Directions:
Line by line, set down the records below from the first line through the line containing "(1.702112,-1.087344,0.037389) -- (1.850329,-1.087695,0.009385)". Omit the pictures.

(Dataset entries)

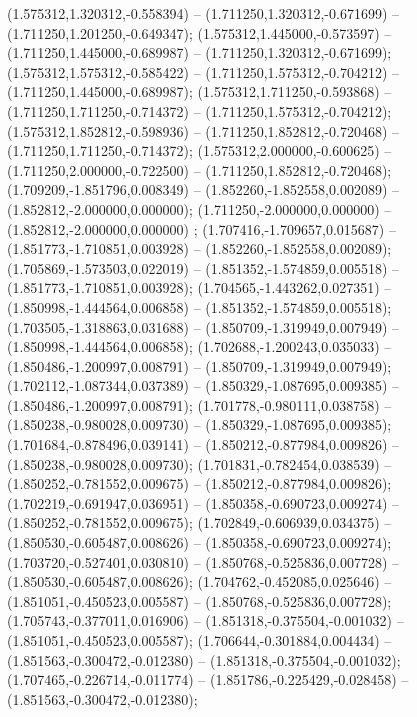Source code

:  (1.575312,1.320312,-0.558394) -- (1.711250,1.320312,-0.671699) -- (1.711250,1.201250,-0.649347);
 (1.575312,1.445000,-0.573597) -- (1.711250,1.445000,-0.689987) -- (1.711250,1.320312,-0.671699);
 (1.575312,1.575312,-0.585422) -- (1.711250,1.575312,-0.704212) -- (1.711250,1.445000,-0.689987);
 (1.575312,1.711250,-0.593868) -- (1.711250,1.711250,-0.714372) -- (1.711250,1.575312,-0.704212);
 (1.575312,1.852812,-0.598936) -- (1.711250,1.852812,-0.720468) -- (1.711250,1.711250,-0.714372);
 (1.575312,2.000000,-0.600625) -- (1.711250,2.000000,-0.722500) -- (1.711250,1.852812,-0.720468);
 (1.709209,-1.851796,0.008349) -- (1.852260,-1.852558,0.002089) -- (1.852812,-2.000000,0.000000);
 (1.711250,-2.000000,0.000000) -- (1.852812,-2.000000,0.000000) ;
 (1.707416,-1.709657,0.015687) -- (1.851773,-1.710851,0.003928) -- (1.852260,-1.852558,0.002089);
 (1.705869,-1.573503,0.022019) -- (1.851352,-1.574859,0.005518) -- (1.851773,-1.710851,0.003928);
 (1.704565,-1.443262,0.027351) -- (1.850998,-1.444564,0.006858) -- (1.851352,-1.574859,0.005518);
 (1.703505,-1.318863,0.031688) -- (1.850709,-1.319949,0.007949) -- (1.850998,-1.444564,0.006858);
 (1.702688,-1.200243,0.035033) -- (1.850486,-1.200997,0.008791) -- (1.850709,-1.319949,0.007949);
 (1.702112,-1.087344,0.037389) -- (1.850329,-1.087695,0.009385) -- (1.850486,-1.200997,0.008791);
 (1.701778,-0.980111,0.038758) -- (1.850238,-0.980028,0.009730) -- (1.850329,-1.087695,0.009385);
 (1.701684,-0.878496,0.039141) -- (1.850212,-0.877984,0.009826) -- (1.850238,-0.980028,0.009730);
 (1.701831,-0.782454,0.038539) -- (1.850252,-0.781552,0.009675) -- (1.850212,-0.877984,0.009826);
 (1.702219,-0.691947,0.036951) -- (1.850358,-0.690723,0.009274) -- (1.850252,-0.781552,0.009675);
 (1.702849,-0.606939,0.034375) -- (1.850530,-0.605487,0.008626) -- (1.850358,-0.690723,0.009274);
 (1.703720,-0.527401,0.030810) -- (1.850768,-0.525836,0.007728) -- (1.850530,-0.605487,0.008626);
 (1.704762,-0.452085,0.025646) -- (1.851051,-0.450523,0.005587) -- (1.850768,-0.525836,0.007728);
 (1.705743,-0.377011,0.016906) -- (1.851318,-0.375504,-0.001032) -- (1.851051,-0.450523,0.005587);
 (1.706644,-0.301884,0.004434) -- (1.851563,-0.300472,-0.012380) -- (1.851318,-0.375504,-0.001032);
 (1.707465,-0.226714,-0.011774) -- (1.851786,-0.225429,-0.028458) -- (1.851563,-0.300472,-0.012380);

Output:
Source code

:  (1.575312,1.320312,-0.558394) -- (1.711250,1.320312,-0.671699) -- (1.711250,1.201250,-0.649347);
 (1.575312,1.445000,-0.573597) -- (1.711250,1.445000,-0.689987) -- (1.711250,1.320312,-0.671699);
 (1.575312,1.575312,-0.585422) -- (1.711250,1.575312,-0.704212) -- (1.711250,1.445000,-0.689987);
 (1.575312,1.711250,-0.593868) -- (1.711250,1.711250,-0.714372) -- (1.711250,1.575312,-0.704212);
 (1.575312,1.852812,-0.598936) -- (1.711250,1.852812,-0.720468) -- (1.711250,1.711250,-0.714372);
 (1.575312,2.000000,-0.600625) -- (1.711250,2.000000,-0.722500) -- (1.711250,1.852812,-0.720468);
 (1.709209,-1.851796,0.008349) -- (1.852260,-1.852558,0.002089) -- (1.852812,-2.000000,0.000000);
 (1.711250,-2.000000,0.000000) -- (1.852812,-2.000000,0.000000) ;
 (1.707416,-1.709657,0.015687) -- (1.851773,-1.710851,0.003928) -- (1.852260,-1.852558,0.002089);
 (1.705869,-1.573503,0.022019) -- (1.851352,-1.574859,0.005518) -- (1.851773,-1.710851,0.003928);
 (1.704565,-1.443262,0.027351) -- (1.850998,-1.444564,0.006858) -- (1.851352,-1.574859,0.005518);
 (1.703505,-1.318863,0.031688) -- (1.850709,-1.319949,0.007949) -- (1.850998,-1.444564,0.006858);
 (1.702688,-1.200243,0.035033) -- (1.850486,-1.200997,0.008791) -- (1.850709,-1.319949,0.007949);
 (1.702112,-1.087344,0.037389) -- (1.850329,-1.087695,0.009385) -- (1.850486,-1.200997,0.008791);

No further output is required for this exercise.